-- Supplied material follows --
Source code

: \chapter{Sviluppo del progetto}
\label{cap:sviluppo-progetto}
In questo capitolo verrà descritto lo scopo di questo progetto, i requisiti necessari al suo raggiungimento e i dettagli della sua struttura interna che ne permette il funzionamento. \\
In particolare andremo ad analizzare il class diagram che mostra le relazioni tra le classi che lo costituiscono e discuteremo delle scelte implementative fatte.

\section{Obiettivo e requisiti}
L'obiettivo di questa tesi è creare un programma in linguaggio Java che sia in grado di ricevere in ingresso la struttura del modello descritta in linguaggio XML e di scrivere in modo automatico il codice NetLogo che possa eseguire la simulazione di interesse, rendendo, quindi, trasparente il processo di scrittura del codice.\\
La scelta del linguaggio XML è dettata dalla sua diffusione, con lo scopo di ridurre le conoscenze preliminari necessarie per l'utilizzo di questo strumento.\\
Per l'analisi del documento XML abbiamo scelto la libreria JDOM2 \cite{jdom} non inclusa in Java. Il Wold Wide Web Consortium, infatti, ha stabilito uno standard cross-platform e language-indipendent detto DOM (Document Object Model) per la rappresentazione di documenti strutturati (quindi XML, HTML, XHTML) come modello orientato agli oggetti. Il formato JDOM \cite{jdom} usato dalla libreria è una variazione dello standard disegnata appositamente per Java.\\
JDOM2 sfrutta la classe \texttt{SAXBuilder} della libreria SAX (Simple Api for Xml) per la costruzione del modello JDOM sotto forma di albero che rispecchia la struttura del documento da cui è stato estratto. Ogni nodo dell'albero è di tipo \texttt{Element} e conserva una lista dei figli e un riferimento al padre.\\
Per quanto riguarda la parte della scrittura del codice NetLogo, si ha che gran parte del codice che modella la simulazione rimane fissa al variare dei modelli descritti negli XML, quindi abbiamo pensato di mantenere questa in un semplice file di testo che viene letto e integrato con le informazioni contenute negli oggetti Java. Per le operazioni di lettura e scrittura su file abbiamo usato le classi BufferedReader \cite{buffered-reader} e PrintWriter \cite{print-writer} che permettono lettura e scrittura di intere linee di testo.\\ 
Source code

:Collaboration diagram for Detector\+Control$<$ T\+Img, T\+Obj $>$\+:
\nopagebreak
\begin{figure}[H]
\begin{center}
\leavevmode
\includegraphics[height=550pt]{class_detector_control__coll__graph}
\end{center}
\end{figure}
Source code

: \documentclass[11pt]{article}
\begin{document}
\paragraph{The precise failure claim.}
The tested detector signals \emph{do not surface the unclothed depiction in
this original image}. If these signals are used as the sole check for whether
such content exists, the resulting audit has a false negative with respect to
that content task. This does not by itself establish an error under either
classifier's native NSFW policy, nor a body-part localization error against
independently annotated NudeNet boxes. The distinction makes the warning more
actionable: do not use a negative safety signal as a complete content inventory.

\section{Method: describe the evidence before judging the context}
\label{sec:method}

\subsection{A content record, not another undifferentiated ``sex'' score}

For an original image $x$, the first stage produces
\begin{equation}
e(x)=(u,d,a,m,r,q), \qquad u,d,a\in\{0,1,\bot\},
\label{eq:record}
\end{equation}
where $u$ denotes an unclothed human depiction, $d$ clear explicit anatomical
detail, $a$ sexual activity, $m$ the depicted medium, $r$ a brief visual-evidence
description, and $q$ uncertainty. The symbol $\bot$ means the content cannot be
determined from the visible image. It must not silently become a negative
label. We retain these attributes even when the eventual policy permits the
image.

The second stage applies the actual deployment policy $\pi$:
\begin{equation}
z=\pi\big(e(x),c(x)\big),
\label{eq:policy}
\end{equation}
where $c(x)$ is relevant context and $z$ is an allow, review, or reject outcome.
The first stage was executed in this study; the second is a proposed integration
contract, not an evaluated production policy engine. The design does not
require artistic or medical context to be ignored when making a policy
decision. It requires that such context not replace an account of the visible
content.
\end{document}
-- Supplied material concluded --
=== Exercise brief ===
Write out exactly the lines from the beginning of the material above through the line with "JDOM2 sfrutta la", including both and omitting all others.

=== Response for this exercise ===
Source code

: \chapter{Sviluppo del progetto}
\label{cap:sviluppo-progetto}
In questo capitolo verrà descritto lo scopo di questo progetto, i requisiti necessari al suo raggiungimento e i dettagli della sua struttura interna che ne permette il funzionamento. \\
In particolare andremo ad analizzare il class diagram che mostra le relazioni tra le classi che lo costituiscono e discuteremo delle scelte implementative fatte.

\section{Obiettivo e requisiti}
L'obiettivo di questa tesi è creare un programma in linguaggio Java che sia in grado di ricevere in ingresso la struttura del modello descritta in linguaggio XML e di scrivere in modo automatico il codice NetLogo che possa eseguire la simulazione di interesse, rendendo, quindi, trasparente il processo di scrittura del codice.\\
La scelta del linguaggio XML è dettata dalla sua diffusione, con lo scopo di ridurre le conoscenze preliminari necessarie per l'utilizzo di questo strumento.\\
Per l'analisi del documento XML abbiamo scelto la libreria JDOM2 \cite{jdom} non inclusa in Java. Il Wold Wide Web Consortium, infatti, ha stabilito uno standard cross-platform e language-indipendent detto DOM (Document Object Model) per la rappresentazione di documenti strutturati (quindi XML, HTML, XHTML) come modello orientato agli oggetti. Il formato JDOM \cite{jdom} usato dalla libreria è una variazione dello standard disegnata appositamente per Java.\\
JDOM2 sfrutta la classe \texttt{SAXBuilder} della libreria SAX (Simple Api for Xml) per la costruzione del modello JDOM sotto forma di albero che rispecchia la struttura del documento da cui è stato estratto. Ogni nodo dell'albero è di tipo \texttt{Element} e conserva una lista dei figli e un riferimento al padre.\\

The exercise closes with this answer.